The migrants, who will be shared with Germany, France, Portugal, Ireland, Romania, Luxembourg, the Netherlands and Italy, spent 19 days aboard two NGO rescue ships.
They were refused entry first by Italy – which was legally bound to allow them in – and then by Malta until Wednesday, when an agreement was finally reached on the distribution deal.
As part of the relocation deal, a majority of a separate group of 249 migrants brought to Malta by AFM patrol boats in December will also be taken to other EU countries.
The agreement was announced by Prime Minister Joseph Muscat and welcomed by opposing politicians, NGOs, Bishops, the UNHCR and Council of Europe, among others.
“220 persons will be relocated to other member states or be returned to their county of origin,” Dr Muscat said.
Most of the group of 49 migrants, including women and young children, were rescued by the MV Sea-Watch 3 three days before Christmas.
Others were picked up by the MV Sea Eye. The rescues were made between Libya and the Italian island of Lampedusa, but Italy refused to open its harbours for the ships.
Malta did likewise, though last week it allowed the vessels to enter its waters for shelter as the weather deteriorated.
Sea Watch on Sunday said that the situation aboard was deteriorating dramatically, with food and water running short and the migrants getting dehydrated and demoralised.

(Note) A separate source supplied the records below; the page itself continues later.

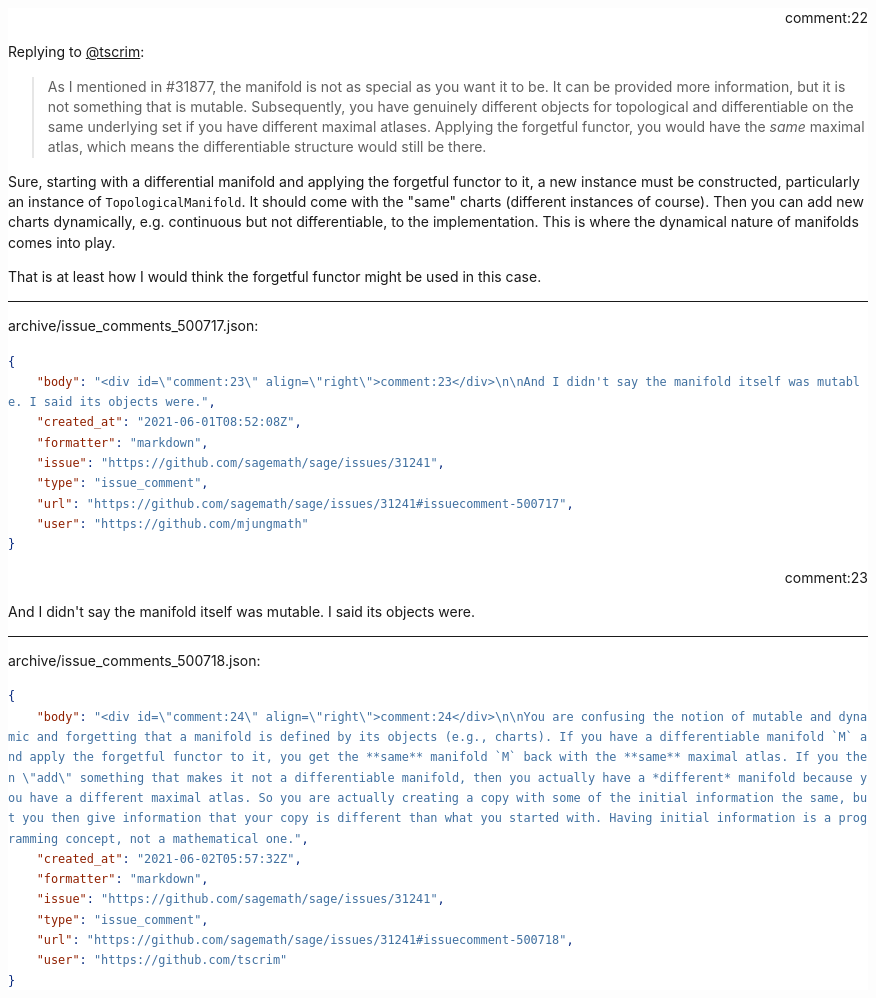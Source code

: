 <div id="comment:22" align="right">comment:22</div>

Replying to [@tscrim](#comment%3A21):
> As I mentioned in #31877, the manifold is not as special as you want it to be. It can be provided more information, but it is not something that is mutable. Subsequently, you have genuinely different objects for topological and differentiable on the same underlying set if you have different maximal atlases. Applying the forgetful functor, you would have the *same* maximal atlas, which means the differentiable structure would still be there.

Sure, starting with a differential manifold and applying the forgetful functor to it, a new instance must be constructed, particularly an instance of `TopologicalManifold`. It should come with the "same" charts (different instances of course). Then you can add new charts dynamically, e.g. continuous but not differentiable, to the implementation. This is where the dynamical nature of manifolds comes into play.

That is at least how I would think the forgetful functor might be used in this case.



---

archive/issue_comments_500717.json:
```json
{
    "body": "<div id=\"comment:23\" align=\"right\">comment:23</div>\n\nAnd I didn't say the manifold itself was mutable. I said its objects were.",
    "created_at": "2021-06-01T08:52:08Z",
    "formatter": "markdown",
    "issue": "https://github.com/sagemath/sage/issues/31241",
    "type": "issue_comment",
    "url": "https://github.com/sagemath/sage/issues/31241#issuecomment-500717",
    "user": "https://github.com/mjungmath"
}
```

<div id="comment:23" align="right">comment:23</div>

And I didn't say the manifold itself was mutable. I said its objects were.



---

archive/issue_comments_500718.json:
```json
{
    "body": "<div id=\"comment:24\" align=\"right\">comment:24</div>\n\nYou are confusing the notion of mutable and dynamic and forgetting that a manifold is defined by its objects (e.g., charts). If you have a differentiable manifold `M` and apply the forgetful functor to it, you get the **same** manifold `M` back with the **same** maximal atlas. If you then \"add\" something that makes it not a differentiable manifold, then you actually have a *different* manifold because you have a different maximal atlas. So you are actually creating a copy with some of the initial information the same, but you then give information that your copy is different than what you started with. Having initial information is a programming concept, not a mathematical one.",
    "created_at": "2021-06-02T05:57:32Z",
    "formatter": "markdown",
    "issue": "https://github.com/sagemath/sage/issues/31241",
    "type": "issue_comment",
    "url": "https://github.com/sagemath/sage/issues/31241#issuecomment-500718",
    "user": "https://github.com/tscrim"
}
```
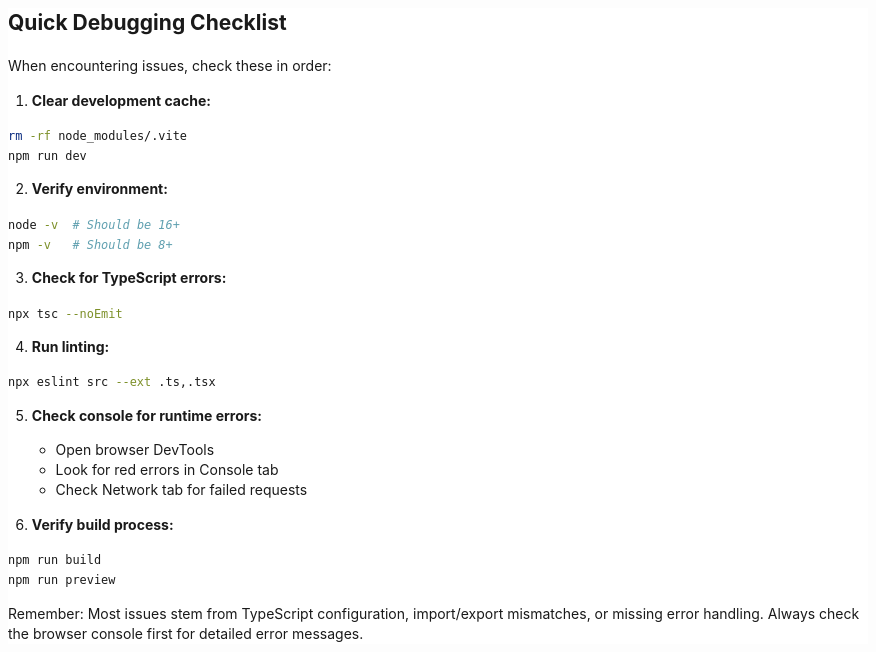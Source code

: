 ## Quick Debugging Checklist

When encountering issues, check these in order:

1. **Clear development cache:**
```bash
rm -rf node_modules/.vite
npm run dev
```

2. **Verify environment:**
```bash
node -v  # Should be 16+ 
npm -v   # Should be 8+
```

3. **Check for TypeScript errors:**
```bash
npx tsc --noEmit
```

4. **Run linting:**
```bash
npx eslint src --ext .ts,.tsx
```

5. **Check console for runtime errors:**
   - Open browser DevTools
   - Look for red errors in Console tab
   - Check Network tab for failed requests

6. **Verify build process:**
```bash
npm run build
npm run preview
```

Remember: Most issues stem from TypeScript configuration, import/export mismatches, or missing error handling. Always check the browser console first for detailed error messages.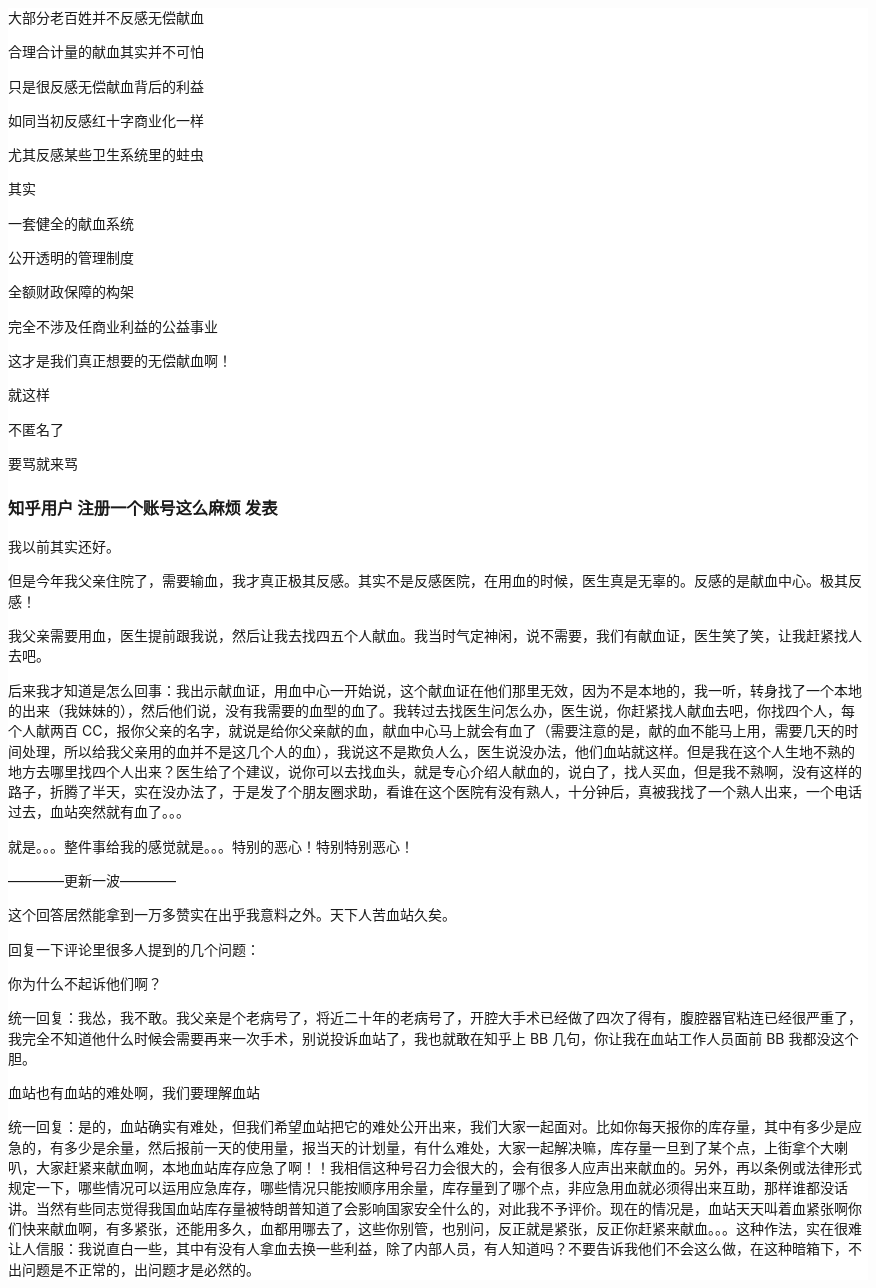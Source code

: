 大部分老百姓并不反感无偿献血

合理合计量的献血其实并不可怕

只是很反感无偿献血背后的利益

如同当初反感红十字商业化一样

尤其反感某些卫生系统里的蛀虫

其实

一套健全的献血系统

公开透明的管理制度

全额财政保障的构架

完全不涉及任商业利益的公益事业

这才是我们真正想要的无偿献血啊！

就这样

不匿名了

要骂就来骂
    
    
    
    
### 知乎用户 注册一个账号这么麻烦 发表
    
我以前其实还好。

但是今年我父亲住院了，需要输血，我才真正极其反感。其实不是反感医院，在用血的时候，医生真是无辜的。反感的是献血中心。极其反感！

我父亲需要用血，医生提前跟我说，然后让我去找四五个人献血。我当时气定神闲，说不需要，我们有献血证，医生笑了笑，让我赶紧找人去吧。

后来我才知道是怎么回事：我出示献血证，用血中心一开始说，这个献血证在他们那里无效，因为不是本地的，我一听，转身找了一个本地的出来（我妹妹的），然后他们说，没有我需要的血型的血了。我转过去找医生问怎么办，医生说，你赶紧找人献血去吧，你找四个人，每个人献两百 CC，报你父亲的名字，就说是给你父亲献的血，献血中心马上就会有血了（需要注意的是，献的血不能马上用，需要几天的时间处理，所以给我父亲用的血并不是这几个人的血），我说这不是欺负人么，医生说没办法，他们血站就这样。但是我在这个人生地不熟的地方去哪里找四个人出来？医生给了个建议，说你可以去找血头，就是专心介绍人献血的，说白了，找人买血，但是我不熟啊，没有这样的路子，折腾了半天，实在没办法了，于是发了个朋友圈求助，看谁在这个医院有没有熟人，十分钟后，真被我找了一个熟人出来，一个电话过去，血站突然就有血了。。。

就是。。。整件事给我的感觉就是。。。特别的恶心！特别特别恶心！

————更新一波————

这个回答居然能拿到一万多赞实在出乎我意料之外。天下人苦血站久矣。

回复一下评论里很多人提到的几个问题：

你为什么不起诉他们啊？

统一回复：我怂，我不敢。我父亲是个老病号了，将近二十年的老病号了，开腔大手术已经做了四次了得有，腹腔器官粘连已经很严重了，我完全不知道他什么时候会需要再来一次手术，别说投诉血站了，我也就敢在知乎上 BB 几句，你让我在血站工作人员面前 BB 我都没这个胆。

血站也有血站的难处啊，我们要理解血站

统一回复：是的，血站确实有难处，但我们希望血站把它的难处公开出来，我们大家一起面对。比如你每天报你的库存量，其中有多少是应急的，有多少是余量，然后报前一天的使用量，报当天的计划量，有什么难处，大家一起解决嘛，库存量一旦到了某个点，上街拿个大喇叭，大家赶紧来献血啊，本地血站库存应急了啊！！我相信这种号召力会很大的，会有很多人应声出来献血的。另外，再以条例或法律形式规定一下，哪些情况可以运用应急库存，哪些情况只能按顺序用余量，库存量到了哪个点，非应急用血就必须得出来互助，那样谁都没话讲。当然有些同志觉得我国血站库存量被特朗普知道了会影响国家安全什么的，对此我不予评价。现在的情况是，血站天天叫着血紧张啊你们快来献血啊，有多紧张，还能用多久，血都用哪去了，这些你别管，也别问，反正就是紧张，反正你赶紧来献血。。。这种作法，实在很难让人信服：我说直白一些，其中有没有人拿血去换一些利益，除了内部人员，有人知道吗？不要告诉我他们不会这么做，在这种暗箱下，不出问题是不正常的，出问题才是必然的。
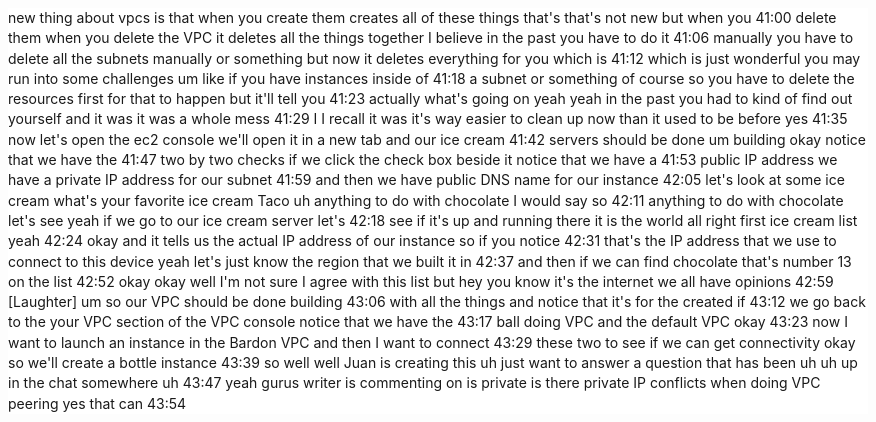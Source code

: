 new thing about vpcs is that when you create them creates all of these things that's that's not new but when you
41:00
delete them when you delete the VPC it deletes all the things together I believe in the past you have to do it
41:06
manually you have to delete all the subnets manually or something but now it deletes everything for you which is
41:12
which is just wonderful you may run into some challenges um like if you have instances inside of
41:18
a subnet or something of course so you have to delete the resources first for that to happen but it'll tell you
41:23
actually what's going on yeah yeah in the past you had to kind of find out yourself and it was it was a whole mess
41:29
I I recall it was it's way easier to clean up now than it used to be before yes
41:35
now let's open the ec2 console we'll open it in a new tab and our ice cream
41:42
servers should be done um building okay notice that we have the
41:47
two by two checks if we click the check box beside it notice that we have a
41:53
public IP address we have a private IP address for our subnet
41:59
and then we have public DNS name for our instance
42:05
let's look at some ice cream what's your favorite ice cream Taco uh anything to do with chocolate I would say so
42:11
anything to do with chocolate let's see yeah if we go to our ice cream server let's
42:18
see if it's up and running there it is the world all right first ice cream list yeah
42:24
okay and it tells us the actual IP address of our instance so if you notice
42:31
that's the IP address that we use to connect to this device yeah let's just know the region that we built it in
42:37
and then if we can find chocolate that's number 13 on the list
42:52
okay okay well I'm not sure I agree with this list but hey you know it's the internet we all have opinions
42:59
[Laughter] um so our VPC should be done building
43:06
with all the things and notice that it's for the created if
43:12
we go back to the your VPC section of the VPC console notice that we have the
43:17
ball doing VPC and the default VPC okay
43:23
now I want to launch an instance in the Bardon VPC and then I want to connect
43:29
these two to see if we can get connectivity okay so we'll create a bottle instance
43:39
so well well Juan is creating this uh just want to answer a question that has been uh uh up in the chat somewhere uh
43:47
yeah gurus writer is commenting on is private is there private IP conflicts when doing VPC peering yes that can
43:54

Malta had insisted that since the rescues did not take place in its area of competence, it should not be held responsible for the migrants.
As the days dragged on to weeks, calls for EU member states to resolve the matter grew louder and more frequent. On Sunday, Pope Francis made a clear appeal for solidarity.
Talks to resolve the diplomatic stand-off were coordinated by the European Commission and involved all member states.
On Wednesday, Dr Muscat acknowledged that the Maltese government had insisted on a relocation mechanism for the 249 migrants rescued by Malta to also feature as part of a deal to disembark and relocate the 49 stuck at sea.
It would not have been fair, the Prime Minister argued, if the EU agreed to relocate migrants which a member state had refused to take responsibility for – a clear reference to Italy’s position – while not helping out when a government abided by its obligations.
Dr Muscat said the migrants on the two rescue ships will be transferred to AFM patrol boats and the two vessels will then be told to leave Maltese waters.
44 Bangladeshi migrants who were among the 249 rescued by Malta will be repatriated, with assistance by the EU.
Dr Muscat thanked the EU and those member states involved in the relation exercise for their solidarity.
“Every hour that passed without a solution is not an hour I was proud of. The solution was not found by the EU, but by some EU members,” Dr Muscat said.